Avant même la décision du Conseil constitutionnel, certains avaient fait savoir leur opposition au pass sanitaire et aux restrictions qui l’accompagnent. C’est le cas de Médecins du Monde le jugeant « discriminatoire tant que la vaccination ne sera pas effective pour tous » et s’inquiétant plus particulièrement des populations les plus exclues et les plus précarisées qui « subissent des obstacles majeurs à leur accès aux droits et aux soins  ». Au lendemain de la validation de la loi de gestion de la crise sanitaire, peu de représentants de professionnels de santé se sont exprimés. Le collectif Santé en danger, qui regroupe quelque 197 000 professionnels de santé sur Facebook, a lancé un post sur ce réseau social pour affirmer qu'ils prendraient en « charge tout le monde même sans pass sanitaire ». Pour rappel, l'accès aux établissements de santé pour les patients en soins programmés ainsi que pour les accompagnants des passants est désormais soumis à la présentation d'un pass sanitaire.

https://twitter.com/MdM_France/status/1422964287690219521

Suite à cette décision du Conseil Constitutionnel, 80 000 requérants déposeront dès aujourd'hui un référé liberté devant le Conseil d'Etat, a annoncé aujourd’hui dans un communiqué l’avocat spécialisé en question de santé Fabrice Di Vizio.

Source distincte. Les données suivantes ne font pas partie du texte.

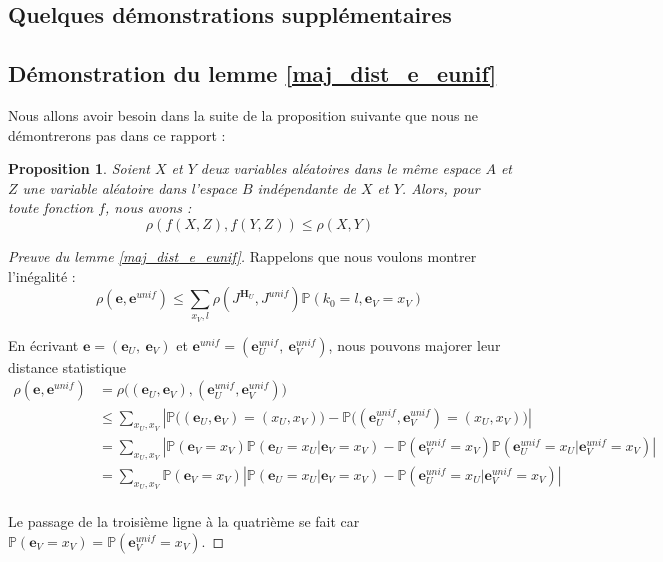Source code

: \documentclass[12pt]{article}
\theoremstyle{plain}
\newtheorem{propo}[thm]{Proposition}
\newcommand{\e}{\mathbf{e}}
\begin{document}
\begin{appendix}
\section*{Quelques démonstrations supplémentaires}

\subsection*{Démonstration du lemme \ref{maj_dist_e_eunif}}

Nous allons avoir besoin dans la suite de la proposition suivante que nous ne démontrerons pas dans ce rapport :
\begin{propo}\label{rho_f}
Soient $X$ et $Y$ deux variables aléatoires dans le même espace $A$ et $Z$ une variable aléatoire dans l'espace $B$ indépendante de $X$ et $Y$. Alors, pour toute fonction $f$, nous avons : $$ \rho(f(X,Z),f(Y,Z)) \leq \rho(X,Y)$$
\end{propo}

\begin{proof}[Preuve du lemme \ref{maj_dist_e_eunif}]
Rappelons que nous voulons montrer l’inégalité :
$$ \rho\left(\e ,\e^{unif}\right) \leq \sum\limits_{x_V,l} \rho\left(J^{\mathbf{H}_U},J^{unif}\right)\mathbb{P}\left(k_0 = l, \e_V = x_V\right) $$ 

\noindent En écrivant $\e = (\e_U,\ \e_V)$ et $\e^{unif} = (\e_U^{unif},\ \e_V^{unif})$, nous pouvons majorer leur distance statistique
{\scriptsize
\begin{equation*}
\begin{split}
\rho(\e,\e^{unif}) &= \rho\Big((\e_U,\e_V),(\e_U^{unif},\e_V^{unif})\Big)\\
&\leq \sum\limits_{x_U,x_V} \left|\mathbb{P}\Big((\e_U,\e_V)=(x_U,x_V)\Big) - \mathbb{P}\Big((\e_U^{unif},\e_V^{unif})=(x_U,x_V)\Big)\right|\\
&= \sum\limits_{x_U,x_V} \left|\mathbb{P}(\e_V = x_V)\mathbb{P}(\e_U=x_U|\e_V=x_V) - \mathbb{P}(\e_V^{unif} = x_V)\mathbb{P}(\e_U^{unif}=x_U | \e_V^{unif}=x_V)\right|\\
&= \sum\limits_{x_U,x_V} \mathbb{P}(\e_V = x_V)\left|\mathbb{P}(\e_U=x_U|\e_V=x_V) - \mathbb{P}(\e_U^{unif}=x_U | \e_V^{unif}=x_V)\right|\\
\end{split}
\end{equation*}}

\noindent Le passage de la troisième ligne à la quatrième se fait car $\mathbb{P}(\e_V = x_V) = \mathbb{P}(\e_V^{unif} = x_V) $.


\end{proof}
\end{appendix}
\end{document}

Ce sera, selon lui, « la première fois dans l'histoire où un recours soutenu par un si grand nombre de requérants aura été déposé ».

Parmi les requérants, figureront « des commerçants et restaurateurs qui déjà accusent une perte certaine de chiffre d'affaires, des malades chroniques dont l'accès aux soins est menacé, des familles désemparées par le sort réservé à leurs adolescents soumis à un chantage vaccinal inadmissible. Mais aussi des soignants qui refusent d'être les nouveaux boucs émissaires juste parce qu'ils invoquent un légitime principe de précaution » mentionne-t-il.

Enfin « si le Conseil d'Etat refusait de faire droit à la requête, la Cour Européenne des Droits de l'Homme serait immédiatement saisie » prévient Me Di Vizio.

De son côté, la CGT a regretté l'absence de censure du Conseil constitutionnel quant aux suspensions des contrats de travail en cas de non-présentation du pass sanitaire : « En ne censurant que la partie relative à la rupture anticipée de certains contrats de travail, les Sages portent un nouveau coup aux droits des salariés. Les salariés qui ne pourront présenter de pass sanitaire se retrouveront sine die sans revenus ».

Mise en œuvre des mesures dès ce lundi 9 août

Le premier ministre Jean Castex a, quant à lui, pris acte de la décision du conseil constitutionnel : « Cette décision qui faisait suite à une saisine du Premier ministre, ainsi que d’un certain nombre de députés et sénateurs, valide l’essentiel des dispositions adoptées par le Parlement, et notamment les deux principales mesures proposées par le Gouvernement : l’instauration d’une obligation vaccinale pour certaines catégories de professionnels en contact avec des personnes malades ou fragiles et l’extension du « pass sanitaire » à de nouvelles catégories d’équipement recevant du public. La validation de ces deux dispositifs permettra le plein déploiement de la stratégie de lutte contre la Covid-19 présentée par le Président de la République le 12 juillet dernier » peut-on lire dans un communiqué.

Le porte-parole du gouvernement, Gabriel Attal, a annoncé la mise en œuvre du pass sanitaire dès ce lundi 9 août.

Entretemps, les opposants au pass sanitaire, notamment les partis politiques La France insoumise, les patriotes, le rassemblement national, appellent à une nouvelle journée de mobilisation samedi 7 août.